Waarom voeg ik dan een ongewenste noot bij het koor van afgewezen aanklachten? Hoe durf ik mijn stem in de woestijn verheffen te als andere stemmen, veel sterker en lieflijker, verdrinken in het gelach van de dwazen en de bespotting van de goddelozen? Waarlijk ik weet het niet. Maar ik ben er van overtuigd dat ik niet word gedreven door eigenliefde of aanmatiging. Het is slechts uit liefde en medelijden met de lijdende mensheid, dat ik beproef, een nieuwe, versmade stem te worden, een stem, die, indien al gehoord, mogelijk alleen dient om de spotlust van de een of andere dwaas op te wekken maar, al zou dit zo zijn, dan zou ik het toch niet anders wensen. Ik heb er nooit naar gestreefd één met de wereld te zijn, of mijn woorden in te richten naar de conventionele stromingen van het ogenblik. Ik ben menigmaal aangevallen, toch ben ik niet gewond. Ik ben eveneens dikwijls geprezen, ik ben niet hoogmoedig geworden. Ik heb geen tijd om te letten op de meningen, die hetzij goed, hetzij kwaad, mij onverschillig zijn. En wat smart ik moge hebben gevoeld of gevoeld door de invloed van de menselijke boosaardigheid, dan is dit slechts door het feit, dat menselijke slechtheid bestaat - niet door de poging, die gedaan is mij kwaad te doen.

Wat mij betreft, ik heb geen ogenblik te verliezen in dat, wat men leven noemt, doch wat inderdaad geen leven is. Ik volg de hemelse zaligheid - niet de schaduwen.
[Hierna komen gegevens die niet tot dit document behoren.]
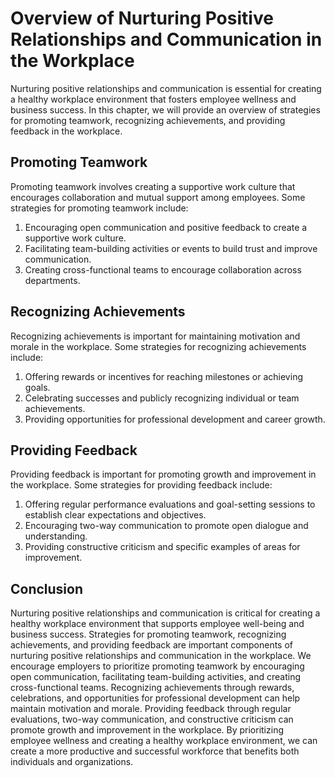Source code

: Overview of Nurturing Positive Relationships and Communication in the Workplace
==============================================================================================================================================

Nurturing positive relationships and communication is essential for creating a healthy workplace environment that fosters employee wellness and business success. In this chapter, we will provide an overview of strategies for promoting teamwork, recognizing achievements, and providing feedback in the workplace.

Promoting Teamwork
------------------

Promoting teamwork involves creating a supportive work culture that encourages collaboration and mutual support among employees. Some strategies for promoting teamwork include:

1. Encouraging open communication and positive feedback to create a supportive work culture.
2. Facilitating team-building activities or events to build trust and improve communication.
3. Creating cross-functional teams to encourage collaboration across departments.

Recognizing Achievements
------------------------

Recognizing achievements is important for maintaining motivation and morale in the workplace. Some strategies for recognizing achievements include:

1. Offering rewards or incentives for reaching milestones or achieving goals.
2. Celebrating successes and publicly recognizing individual or team achievements.
3. Providing opportunities for professional development and career growth.

Providing Feedback
------------------

Providing feedback is important for promoting growth and improvement in the workplace. Some strategies for providing feedback include:

1. Offering regular performance evaluations and goal-setting sessions to establish clear expectations and objectives.
2. Encouraging two-way communication to promote open dialogue and understanding.
3. Providing constructive criticism and specific examples of areas for improvement.

Conclusion
----------

Nurturing positive relationships and communication is critical for creating a healthy workplace environment that supports employee well-being and business success. Strategies for promoting teamwork, recognizing achievements, and providing feedback are important components of nurturing positive relationships and communication in the workplace. We encourage employers to prioritize promoting teamwork by encouraging open communication, facilitating team-building activities, and creating cross-functional teams. Recognizing achievements through rewards, celebrations, and opportunities for professional development can help maintain motivation and morale. Providing feedback through regular evaluations, two-way communication, and constructive criticism can promote growth and improvement in the workplace. By prioritizing employee wellness and creating a healthy workplace environment, we can create a more productive and successful workforce that benefits both individuals and organizations.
Dus of gij, - die in de duisternis die gij zelf hebt gemaakt ronddoolt,- wenst te komen tot het kleine licht, dat mij voorlicht, of dat gij u geheel van mij af wil keren, in de door u zelf geschapen donkere afgronden, is mijn zaak niet. Ik kan u niet dwingen mij gezelschap te houden. God zelf kan het niet doen, want het is Zijn wil en Wet dat elke menselijke ziel zijn eigen eeuwigheid zal scheppen. Geen sterveling kan het heil van een ander maken. Ik ben, evenals gij, in de ,,Woestijn'' - maar ik weet dat er middelen zijn om haar te doen bloeien als een roos! Echter - al werd mijn gehele hart en al mijn liefde over u uitgestort, toch zou ik u de Goddelijke heerlijkheid niet kunnen leren, tenzij gij eveneens met uw gehele hart en al uw liefde, vast en onomstotelijk wilde leren. 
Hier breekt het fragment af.